A shelf with forty-one drawings on aluminum shows different stages in the creation of Amy Sillman’s painting Miss Gleason (2014). Printed in black and white, the images in Temporary Objects (2023–25) resemble archaeological diagrams, excavating an artistic process built on marking and erasing, becoming and unbecoming. The work is presented in the main hall of the Ludwig Forum, in Aachen, alongside a selection of zines and two animated videos. It is notable, however, that the “actual” painting the work is based on is not shown.

The artist understands herself as a “cutter,” practicing a form of editing inspired by her interest in time-based media like experimental films, books, and animation. The conceptual framing that marks the entrance of Sillman’s exhibition “Oh, Clock!” sets the tone for a painting show that favors the open-ended terrain of a process-driven practice over any notion of a heroic, self-contained work. The show, spanning the last fifteen years of Sillman’s career, thrives on relationships. The paintings and drawings don’t stand alone; instead, they form a network of connections, constantly referencing and responding to one another. This is especially evident in works like Untitled (Frieze for Venice) (2021). One frieze of smaller landscape-oriented works made by collaging, cutting, and watercoloring corresponds with larger vertical pieces that were screen-printed and hand-drawn. In these hybrid works, forms appear to be absorbed and regurgitated, evolving through repetition and variation. They create a dynamic, site-specific network, balancing fullness and emptiness, continuity and disruption. The layered works are rarely interested in illusionistic depth but in color spaces that seem to move forward instead of falling back. In this way they are briskly striking, but never in a boastful way.

This is especially evident in works like UGH for 2023 (2023–24), comprised of one hundred and twelve paintings on paper that take up a huge wall. More airy compositions at the top merge into denser, darker pieces toward the bottom, lending the installation a certain weight and sculptural aspect – a space-consuming gesture that doesn’t claim monumentality. Each individual piece functions as a border zone — an ephemeral space where exploration and experimentation briefly take shape. They form a rhythmically shifting, provisional structure, resisting resolution into a single, fixed composition. Thus, UGH for 2023 keeps a lingering state of pre-objecthood, where the not-quite-subject in us is addressed. Organic torso-like forms in fleshy pink emerge next to black-and-white letters. ”UGH” or “GAH” point to emotionally charged expressions that haven’t reached the category of proper language yet but hover in an unfinished affective state — they come from the gut. This sensuous awkwardness is characteristic of Sillman’s work. In the painting Mouth (2011), loosely sketched, hanging breasts swing like a pendulum growing clumsily from a tiny mouth — or is it a toothed vagina? In the series of “Election Drawings” (2016) made during Trump’s first presidency, we see creatures retching and vomiting in a miserable state of formlessness.
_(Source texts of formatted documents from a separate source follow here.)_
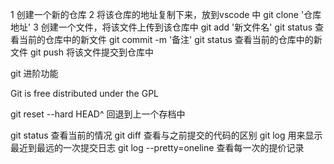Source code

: 1 创建一个新的仓库
2 将该仓库的地址复制下来，放到vscode 中
    git clone '仓库地址' 
3 创建一个文件，将该文件上传到该仓库中
    git add '新文件名'
    git status 查看当前的仓库中的新文件
    git commit -m '备注'
    git status 查看当前的仓库中的新文件
    git push  将该文件提交到仓库中

git 进阶功能

Git is free distributed under the GPL

git reset --hard HEAD^  回退到上一个存档中

git status   查看当前的情况
git diff  查看与之前提交的代码的区别
git log  用来显示最近到最远的一次提交日志
git log --pretty=oneline  查看每一次的提价记录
It’s striking how Sillman uses painting — traditionally the most canonical and commodifiable of art forms — to probe the very edges of what constitutes a finished work. With installations like UGH for 2023, Sillman doesn’t privilege the epic gesture of completion, but rather the messy threshold areas, a precarious balancing on the edge of collapse and coming-into-being. This is stirring and weirdly amusing at the same time. Similarly, the title of the show — “Oh, Clock!” — has a melancholic sense of the futility of escaping the passage of time, just as the exclamation point lends it an energetic, even excited tone.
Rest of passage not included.